Terrifier's a nasty, no-nonsense slasher with gruesome, drawn-out kills. Running a lean eighty-four minutes, there's just enough scene setting for the cat and mouse games that will ensue as two friends and a handful of bystanders are stranded in an abandoned building with a killer clown, to be picked off one by one.
Besides the uncompromising tone and excellent gore effects, the movie has a not-so-hidden ace in its villain Art the (killer) clown (David Howard Thonton). Writer/director Damien Leone reused him from his earlier anthology movie All Hallows Eve (an equally nasty and fun compilation of stories assembled from earlier shorts tied off with a wrapper story, released back in 2013), and he's a great psycho: distinctive, assholish, and channeling that mime energy in a way that's eminently punchable; Very memorable.
First introduced here applying clownface and working on his implements of torture (in a very 2000s-style horror scene, complete with alternative-rock soundtrack), Art never utters a word, choosing to communicate by mugging, pantomime, and stabbing. He toys with people, annoying and pushing buttons with lame humor before the knives come out... just an all-round hateful piece of shit.

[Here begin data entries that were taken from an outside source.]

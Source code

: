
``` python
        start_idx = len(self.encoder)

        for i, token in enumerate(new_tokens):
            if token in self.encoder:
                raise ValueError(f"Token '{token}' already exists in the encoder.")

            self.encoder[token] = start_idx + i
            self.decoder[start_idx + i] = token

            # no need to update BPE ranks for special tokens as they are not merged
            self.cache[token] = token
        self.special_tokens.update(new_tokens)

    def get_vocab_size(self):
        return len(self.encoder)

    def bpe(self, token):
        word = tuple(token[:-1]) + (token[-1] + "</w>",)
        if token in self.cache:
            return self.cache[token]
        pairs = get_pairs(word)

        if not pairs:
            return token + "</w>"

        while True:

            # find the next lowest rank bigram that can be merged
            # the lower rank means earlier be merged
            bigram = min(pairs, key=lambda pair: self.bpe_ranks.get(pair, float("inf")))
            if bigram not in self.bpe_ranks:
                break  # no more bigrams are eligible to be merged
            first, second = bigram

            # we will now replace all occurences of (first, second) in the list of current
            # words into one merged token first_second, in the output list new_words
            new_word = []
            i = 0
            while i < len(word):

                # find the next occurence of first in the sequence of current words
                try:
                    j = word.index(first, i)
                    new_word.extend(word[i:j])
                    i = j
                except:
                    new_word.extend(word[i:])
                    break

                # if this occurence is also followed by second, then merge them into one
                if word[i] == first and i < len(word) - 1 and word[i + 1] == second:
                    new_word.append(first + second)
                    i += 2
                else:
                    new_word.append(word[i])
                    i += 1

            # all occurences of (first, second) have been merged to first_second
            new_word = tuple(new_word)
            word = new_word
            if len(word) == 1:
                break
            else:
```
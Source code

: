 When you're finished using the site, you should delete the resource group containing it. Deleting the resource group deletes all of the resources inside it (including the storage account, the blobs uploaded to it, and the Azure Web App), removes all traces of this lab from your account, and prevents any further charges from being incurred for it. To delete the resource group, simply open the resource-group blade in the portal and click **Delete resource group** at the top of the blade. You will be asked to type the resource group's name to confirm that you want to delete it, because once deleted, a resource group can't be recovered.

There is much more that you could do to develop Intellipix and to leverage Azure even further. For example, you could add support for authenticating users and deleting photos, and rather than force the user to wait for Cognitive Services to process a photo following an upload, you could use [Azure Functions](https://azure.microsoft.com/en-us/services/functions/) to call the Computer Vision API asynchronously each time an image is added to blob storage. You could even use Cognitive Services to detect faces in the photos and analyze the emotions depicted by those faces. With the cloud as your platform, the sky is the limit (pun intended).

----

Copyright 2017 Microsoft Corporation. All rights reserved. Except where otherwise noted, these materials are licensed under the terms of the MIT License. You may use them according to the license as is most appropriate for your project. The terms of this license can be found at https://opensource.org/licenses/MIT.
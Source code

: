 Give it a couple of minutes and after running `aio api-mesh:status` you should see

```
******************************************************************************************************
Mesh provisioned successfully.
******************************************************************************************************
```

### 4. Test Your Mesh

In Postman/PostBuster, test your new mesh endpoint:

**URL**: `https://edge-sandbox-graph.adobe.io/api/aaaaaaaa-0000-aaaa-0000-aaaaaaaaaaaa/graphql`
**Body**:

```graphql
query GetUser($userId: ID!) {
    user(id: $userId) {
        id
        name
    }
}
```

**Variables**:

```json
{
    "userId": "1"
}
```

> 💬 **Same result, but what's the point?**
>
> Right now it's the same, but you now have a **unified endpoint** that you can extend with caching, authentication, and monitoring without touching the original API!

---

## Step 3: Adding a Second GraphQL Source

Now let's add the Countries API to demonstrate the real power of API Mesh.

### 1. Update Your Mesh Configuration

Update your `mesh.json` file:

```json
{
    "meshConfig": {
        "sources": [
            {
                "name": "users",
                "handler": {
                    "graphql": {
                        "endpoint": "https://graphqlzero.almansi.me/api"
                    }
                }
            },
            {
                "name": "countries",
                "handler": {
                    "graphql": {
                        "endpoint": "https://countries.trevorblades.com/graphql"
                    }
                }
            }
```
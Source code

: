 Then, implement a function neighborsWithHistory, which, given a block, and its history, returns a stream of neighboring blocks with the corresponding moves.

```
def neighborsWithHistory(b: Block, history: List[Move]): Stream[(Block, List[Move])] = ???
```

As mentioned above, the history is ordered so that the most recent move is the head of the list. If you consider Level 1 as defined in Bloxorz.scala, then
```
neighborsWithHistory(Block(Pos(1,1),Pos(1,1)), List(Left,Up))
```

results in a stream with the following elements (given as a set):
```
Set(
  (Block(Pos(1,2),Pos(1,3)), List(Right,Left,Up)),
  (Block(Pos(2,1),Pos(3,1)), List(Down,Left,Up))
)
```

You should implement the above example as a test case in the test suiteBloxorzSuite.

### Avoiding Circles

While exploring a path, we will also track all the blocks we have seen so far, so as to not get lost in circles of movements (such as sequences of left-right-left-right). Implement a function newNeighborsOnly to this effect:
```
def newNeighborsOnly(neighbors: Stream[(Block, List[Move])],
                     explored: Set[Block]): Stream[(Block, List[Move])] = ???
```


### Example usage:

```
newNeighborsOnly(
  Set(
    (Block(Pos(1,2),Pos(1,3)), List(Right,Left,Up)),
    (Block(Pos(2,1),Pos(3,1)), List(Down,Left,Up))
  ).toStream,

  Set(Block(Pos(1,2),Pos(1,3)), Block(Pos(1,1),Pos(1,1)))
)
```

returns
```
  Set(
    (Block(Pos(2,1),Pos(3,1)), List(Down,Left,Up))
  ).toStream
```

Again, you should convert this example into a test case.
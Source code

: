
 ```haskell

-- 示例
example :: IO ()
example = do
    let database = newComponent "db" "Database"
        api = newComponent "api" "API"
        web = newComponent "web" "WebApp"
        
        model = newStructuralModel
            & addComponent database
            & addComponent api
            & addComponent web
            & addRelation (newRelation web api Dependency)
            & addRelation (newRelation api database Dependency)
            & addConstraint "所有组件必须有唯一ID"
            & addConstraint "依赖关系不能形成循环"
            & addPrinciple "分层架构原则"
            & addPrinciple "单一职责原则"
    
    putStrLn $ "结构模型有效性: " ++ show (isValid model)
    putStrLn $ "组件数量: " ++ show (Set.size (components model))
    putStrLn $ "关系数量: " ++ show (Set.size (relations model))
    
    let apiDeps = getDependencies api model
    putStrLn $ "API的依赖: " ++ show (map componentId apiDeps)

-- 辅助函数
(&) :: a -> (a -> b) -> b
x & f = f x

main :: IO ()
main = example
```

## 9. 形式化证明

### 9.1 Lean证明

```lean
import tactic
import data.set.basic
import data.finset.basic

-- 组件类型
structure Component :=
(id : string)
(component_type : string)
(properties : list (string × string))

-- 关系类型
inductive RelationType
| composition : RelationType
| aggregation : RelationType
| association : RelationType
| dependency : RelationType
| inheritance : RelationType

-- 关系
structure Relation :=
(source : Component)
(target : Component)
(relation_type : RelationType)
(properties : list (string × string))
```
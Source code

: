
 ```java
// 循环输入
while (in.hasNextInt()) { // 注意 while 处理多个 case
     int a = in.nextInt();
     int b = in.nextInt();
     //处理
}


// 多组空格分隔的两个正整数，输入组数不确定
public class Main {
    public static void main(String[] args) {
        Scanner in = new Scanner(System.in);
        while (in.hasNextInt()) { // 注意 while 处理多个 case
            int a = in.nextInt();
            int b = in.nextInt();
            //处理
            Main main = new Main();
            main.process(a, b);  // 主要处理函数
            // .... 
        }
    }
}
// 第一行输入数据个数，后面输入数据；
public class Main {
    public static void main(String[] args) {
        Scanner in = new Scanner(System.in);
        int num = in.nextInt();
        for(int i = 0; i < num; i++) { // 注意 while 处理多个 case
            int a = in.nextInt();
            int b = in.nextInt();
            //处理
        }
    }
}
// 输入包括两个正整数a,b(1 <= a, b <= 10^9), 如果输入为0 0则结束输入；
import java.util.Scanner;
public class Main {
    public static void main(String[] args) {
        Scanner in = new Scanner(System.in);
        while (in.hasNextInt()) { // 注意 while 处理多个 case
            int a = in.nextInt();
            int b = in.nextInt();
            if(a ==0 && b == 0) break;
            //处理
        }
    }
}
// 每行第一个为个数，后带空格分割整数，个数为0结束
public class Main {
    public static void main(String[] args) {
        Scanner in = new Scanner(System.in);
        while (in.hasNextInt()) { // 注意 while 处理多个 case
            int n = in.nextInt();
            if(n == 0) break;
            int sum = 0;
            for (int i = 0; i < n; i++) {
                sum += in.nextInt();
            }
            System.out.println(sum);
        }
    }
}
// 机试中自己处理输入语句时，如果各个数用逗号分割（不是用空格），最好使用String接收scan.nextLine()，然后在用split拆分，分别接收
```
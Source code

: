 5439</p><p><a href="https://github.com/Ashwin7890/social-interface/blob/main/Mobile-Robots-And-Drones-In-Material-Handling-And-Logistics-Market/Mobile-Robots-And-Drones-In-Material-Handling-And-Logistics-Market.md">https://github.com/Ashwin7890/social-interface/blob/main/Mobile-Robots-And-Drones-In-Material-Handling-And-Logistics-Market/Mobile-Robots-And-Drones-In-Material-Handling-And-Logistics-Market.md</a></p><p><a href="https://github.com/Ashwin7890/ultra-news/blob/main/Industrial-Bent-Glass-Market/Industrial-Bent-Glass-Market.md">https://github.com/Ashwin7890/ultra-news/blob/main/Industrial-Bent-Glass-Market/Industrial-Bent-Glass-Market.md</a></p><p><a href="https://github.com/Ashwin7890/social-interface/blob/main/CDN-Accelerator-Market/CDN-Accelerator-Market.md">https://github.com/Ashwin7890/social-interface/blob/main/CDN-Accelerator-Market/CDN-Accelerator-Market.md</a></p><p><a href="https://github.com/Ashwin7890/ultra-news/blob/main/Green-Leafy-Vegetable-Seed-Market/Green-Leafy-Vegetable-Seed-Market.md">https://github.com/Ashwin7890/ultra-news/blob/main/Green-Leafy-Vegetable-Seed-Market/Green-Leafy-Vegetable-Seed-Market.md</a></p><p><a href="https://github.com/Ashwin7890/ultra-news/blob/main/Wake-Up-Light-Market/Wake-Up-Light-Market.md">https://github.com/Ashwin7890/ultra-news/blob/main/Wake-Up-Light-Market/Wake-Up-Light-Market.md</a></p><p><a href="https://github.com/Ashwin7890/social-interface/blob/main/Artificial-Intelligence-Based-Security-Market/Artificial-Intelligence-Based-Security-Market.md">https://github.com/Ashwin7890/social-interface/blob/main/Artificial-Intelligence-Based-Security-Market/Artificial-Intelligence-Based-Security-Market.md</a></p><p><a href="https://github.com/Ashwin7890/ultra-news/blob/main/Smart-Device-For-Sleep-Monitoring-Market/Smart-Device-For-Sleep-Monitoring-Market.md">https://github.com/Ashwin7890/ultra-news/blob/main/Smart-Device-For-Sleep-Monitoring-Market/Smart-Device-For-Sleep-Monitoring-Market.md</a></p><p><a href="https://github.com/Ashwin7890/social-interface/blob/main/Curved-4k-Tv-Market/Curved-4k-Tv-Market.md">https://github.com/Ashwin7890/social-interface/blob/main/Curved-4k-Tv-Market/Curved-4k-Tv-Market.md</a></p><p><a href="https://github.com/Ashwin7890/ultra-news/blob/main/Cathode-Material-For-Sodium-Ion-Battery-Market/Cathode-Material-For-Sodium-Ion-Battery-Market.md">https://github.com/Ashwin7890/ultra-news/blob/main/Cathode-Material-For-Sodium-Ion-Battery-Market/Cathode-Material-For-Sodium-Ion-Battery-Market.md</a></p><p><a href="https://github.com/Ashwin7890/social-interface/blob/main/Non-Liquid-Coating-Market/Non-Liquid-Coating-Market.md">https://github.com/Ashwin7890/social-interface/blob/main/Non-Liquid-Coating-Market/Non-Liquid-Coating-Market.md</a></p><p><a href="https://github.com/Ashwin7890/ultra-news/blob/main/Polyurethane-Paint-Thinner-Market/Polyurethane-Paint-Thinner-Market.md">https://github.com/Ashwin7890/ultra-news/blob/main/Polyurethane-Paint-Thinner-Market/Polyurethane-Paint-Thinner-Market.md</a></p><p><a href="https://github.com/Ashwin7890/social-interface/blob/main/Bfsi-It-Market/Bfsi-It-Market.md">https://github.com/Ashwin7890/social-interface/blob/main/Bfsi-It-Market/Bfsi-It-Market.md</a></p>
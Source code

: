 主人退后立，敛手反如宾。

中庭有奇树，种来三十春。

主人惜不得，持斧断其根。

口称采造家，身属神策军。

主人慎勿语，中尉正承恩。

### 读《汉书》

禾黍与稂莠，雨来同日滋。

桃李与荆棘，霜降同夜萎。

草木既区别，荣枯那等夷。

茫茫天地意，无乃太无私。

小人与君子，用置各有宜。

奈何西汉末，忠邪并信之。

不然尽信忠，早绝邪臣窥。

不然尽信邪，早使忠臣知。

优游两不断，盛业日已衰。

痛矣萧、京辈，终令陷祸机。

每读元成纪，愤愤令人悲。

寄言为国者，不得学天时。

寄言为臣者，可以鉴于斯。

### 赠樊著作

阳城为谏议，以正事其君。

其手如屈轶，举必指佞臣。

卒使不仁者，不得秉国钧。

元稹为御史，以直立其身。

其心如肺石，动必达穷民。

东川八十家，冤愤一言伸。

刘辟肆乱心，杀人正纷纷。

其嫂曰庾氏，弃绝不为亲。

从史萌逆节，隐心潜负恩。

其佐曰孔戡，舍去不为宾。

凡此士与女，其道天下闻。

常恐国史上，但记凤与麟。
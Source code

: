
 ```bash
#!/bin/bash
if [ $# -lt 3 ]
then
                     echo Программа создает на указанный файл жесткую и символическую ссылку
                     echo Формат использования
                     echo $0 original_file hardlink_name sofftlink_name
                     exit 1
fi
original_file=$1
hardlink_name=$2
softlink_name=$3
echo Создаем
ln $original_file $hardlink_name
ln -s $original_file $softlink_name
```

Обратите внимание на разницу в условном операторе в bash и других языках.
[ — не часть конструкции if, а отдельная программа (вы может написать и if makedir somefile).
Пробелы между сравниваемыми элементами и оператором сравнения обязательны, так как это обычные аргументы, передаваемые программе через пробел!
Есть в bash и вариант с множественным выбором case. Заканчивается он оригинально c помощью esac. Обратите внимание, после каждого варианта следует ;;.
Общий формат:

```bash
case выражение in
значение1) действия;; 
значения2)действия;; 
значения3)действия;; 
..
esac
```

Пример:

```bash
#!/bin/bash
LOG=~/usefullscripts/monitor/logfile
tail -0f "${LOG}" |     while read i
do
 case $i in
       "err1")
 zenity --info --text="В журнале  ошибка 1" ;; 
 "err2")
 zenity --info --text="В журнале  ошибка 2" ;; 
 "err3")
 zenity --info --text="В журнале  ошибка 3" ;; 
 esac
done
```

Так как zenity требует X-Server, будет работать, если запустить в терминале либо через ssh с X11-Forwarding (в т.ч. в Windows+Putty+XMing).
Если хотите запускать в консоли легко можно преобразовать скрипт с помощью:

The low-budget friendly derelict building in which the bulk of the movie is set isn't that interesting to look at either, and there's no clear sense of geography to it; characters just run into each other (or the remains thereof) seemingly at random. The cinematography is serviceable, and I did like how the stark blacks of digital video bleed into the black in Art's monochromatic clown suit.